Stored data

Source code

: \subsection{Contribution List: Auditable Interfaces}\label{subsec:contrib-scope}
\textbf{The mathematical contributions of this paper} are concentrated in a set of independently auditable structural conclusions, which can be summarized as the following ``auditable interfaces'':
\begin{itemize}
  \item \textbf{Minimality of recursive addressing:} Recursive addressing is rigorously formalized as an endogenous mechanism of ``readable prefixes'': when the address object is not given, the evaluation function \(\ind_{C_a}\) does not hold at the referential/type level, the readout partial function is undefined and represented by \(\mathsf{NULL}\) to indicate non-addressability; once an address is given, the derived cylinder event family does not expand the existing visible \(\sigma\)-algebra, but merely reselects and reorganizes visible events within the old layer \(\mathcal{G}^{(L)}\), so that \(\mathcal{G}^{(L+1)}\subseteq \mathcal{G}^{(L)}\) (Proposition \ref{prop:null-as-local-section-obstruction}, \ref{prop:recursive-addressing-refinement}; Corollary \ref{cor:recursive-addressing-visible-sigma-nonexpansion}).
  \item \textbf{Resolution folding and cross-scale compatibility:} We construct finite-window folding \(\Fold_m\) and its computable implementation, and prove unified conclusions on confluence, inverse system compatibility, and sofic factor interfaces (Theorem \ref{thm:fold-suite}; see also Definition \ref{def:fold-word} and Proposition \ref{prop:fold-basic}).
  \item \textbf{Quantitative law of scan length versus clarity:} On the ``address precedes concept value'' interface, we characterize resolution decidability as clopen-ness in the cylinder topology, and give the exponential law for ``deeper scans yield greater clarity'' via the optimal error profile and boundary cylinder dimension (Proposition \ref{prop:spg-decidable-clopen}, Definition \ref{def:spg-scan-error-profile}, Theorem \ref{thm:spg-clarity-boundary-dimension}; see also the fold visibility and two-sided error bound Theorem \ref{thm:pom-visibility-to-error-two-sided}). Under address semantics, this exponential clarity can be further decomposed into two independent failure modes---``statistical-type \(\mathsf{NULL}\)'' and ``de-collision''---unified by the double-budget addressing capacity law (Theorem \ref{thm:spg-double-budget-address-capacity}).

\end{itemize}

- _Brief_: Copy out every line above where "conclusions" is present.

- _Exercise result_:
\textbf{The mathematical contributions of this paper} are concentrated in a set of independently auditable structural conclusions, which can be summarized as the following ``auditable interfaces'':
  \item \textbf{Resolution folding and cross-scale compatibility:} We construct finite-window folding \(\Fold_m\) and its computable implementation, and prove unified conclusions on confluence, inverse system compatibility, and sofic factor interfaces (Theorem \ref{thm:fold-suite}; see also Definition \ref{def:fold-word} and Proposition \ref{prop:fold-basic}).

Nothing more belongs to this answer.